A trigger is the right workaround if your problem can't be fixed.
You stated:
The problem is that the server produces queries with explicit null
values if not given other instructions. I have no way of changing the
query being sent from the server to pg.
The right solution would be to "give other instructions". Or replace that "server" of yours with decent software if it's incapable (which I doubt).

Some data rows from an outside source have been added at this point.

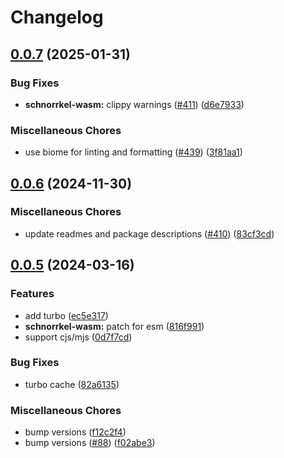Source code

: # Changelog

## [0.0.7](https://github.com/polkadot-labs/hdkd/compare/schnorrkel-wasm-v0.0.6...schnorrkel-wasm-v0.0.7) (2025-01-31)


### Bug Fixes

* **schnorrkel-wasm:** clippy warnings ([#411](https://github.com/polkadot-labs/hdkd/issues/411)) ([d6e7933](https://github.com/polkadot-labs/hdkd/commit/d6e793373252229ca2a9b78447e0e8a5b2f4dbd0))


### Miscellaneous Chores

* use biome for linting and formatting ([#439](https://github.com/polkadot-labs/hdkd/issues/439)) ([3f81aa1](https://github.com/polkadot-labs/hdkd/commit/3f81aa159f3429914c19edab3f266a00ca6f40a4))

## [0.0.6](https://github.com/polkadot-labs/hdkd/compare/schnorrkel-wasm-v0.0.5...schnorrkel-wasm-v0.0.6) (2024-11-30)


### Miscellaneous Chores

* update readmes and package descriptions ([#410](https://github.com/polkadot-labs/hdkd/issues/410)) ([83cf3cd](https://github.com/polkadot-labs/hdkd/commit/83cf3cdc75862f6048269b2f3327ce74ccca905d))

## [0.0.5](https://github.com/polkadot-labs/hdkd/compare/schnorrkel-wasm-v0.0.4...schnorrkel-wasm-v0.0.5) (2024-03-16)


### Features

* add turbo ([ec5e317](https://github.com/polkadot-labs/hdkd/commit/ec5e31756ed4e5ed9b4f8d05b5c4873bcdc58623))
* **schnorrkel-wasm:** patch for esm ([816f991](https://github.com/polkadot-labs/hdkd/commit/816f991a5aa2fe464d355df4d69ce14d89abc10d))
* support cjs/mjs ([0d7f7cd](https://github.com/polkadot-labs/hdkd/commit/0d7f7cd39ad8392233fde2c04797c42279a5fbec))


### Bug Fixes

* turbo cache ([82a6135](https://github.com/polkadot-labs/hdkd/commit/82a6135ea1aa71fa544b5d587714ceb8403d4d9f))


### Miscellaneous Chores

* bump versions ([f12c2f4](https://github.com/polkadot-labs/hdkd/commit/f12c2f493f8c3b27aa1879ed7f82062f4128c161))
* bump versions ([#88](https://github.com/polkadot-labs/hdkd/issues/88)) ([f02abe3](https://github.com/polkadot-labs/hdkd/commit/f02abe35eb636280e79cd75447f927a6d6074f48))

Additionally, define both columns NOT NULL
to raise an exception if the error should still happen (unless you need to allow NULL
values).
If you have to add that trigger after all, make it efficient:
CREATE OR REPLACE FUNCTION force_user_defaults()
RETURNS trigger
LANGUAGE plpgsql AS
$func$
BEGIN
NEW.date_created := now();
NEW.edited_by := current_user();
RETURN NEW;
END
$func$;
CREATE TRIGGER test_table_before_insert
BEFORE INSERT ON test_table
FOR EACH ROW
WHEN (NEW.date_created IS NULL OR NEW.edited_by IS NULL) -- !
EXECUTE FUNCTION force_user_defaults();
The point being to only even call the trigger function if violating NULL
values are passed. Note then WHEN
clause in CREATE TRIGGER
- which only makes sense if those NULL
values are the exception rather than the rule.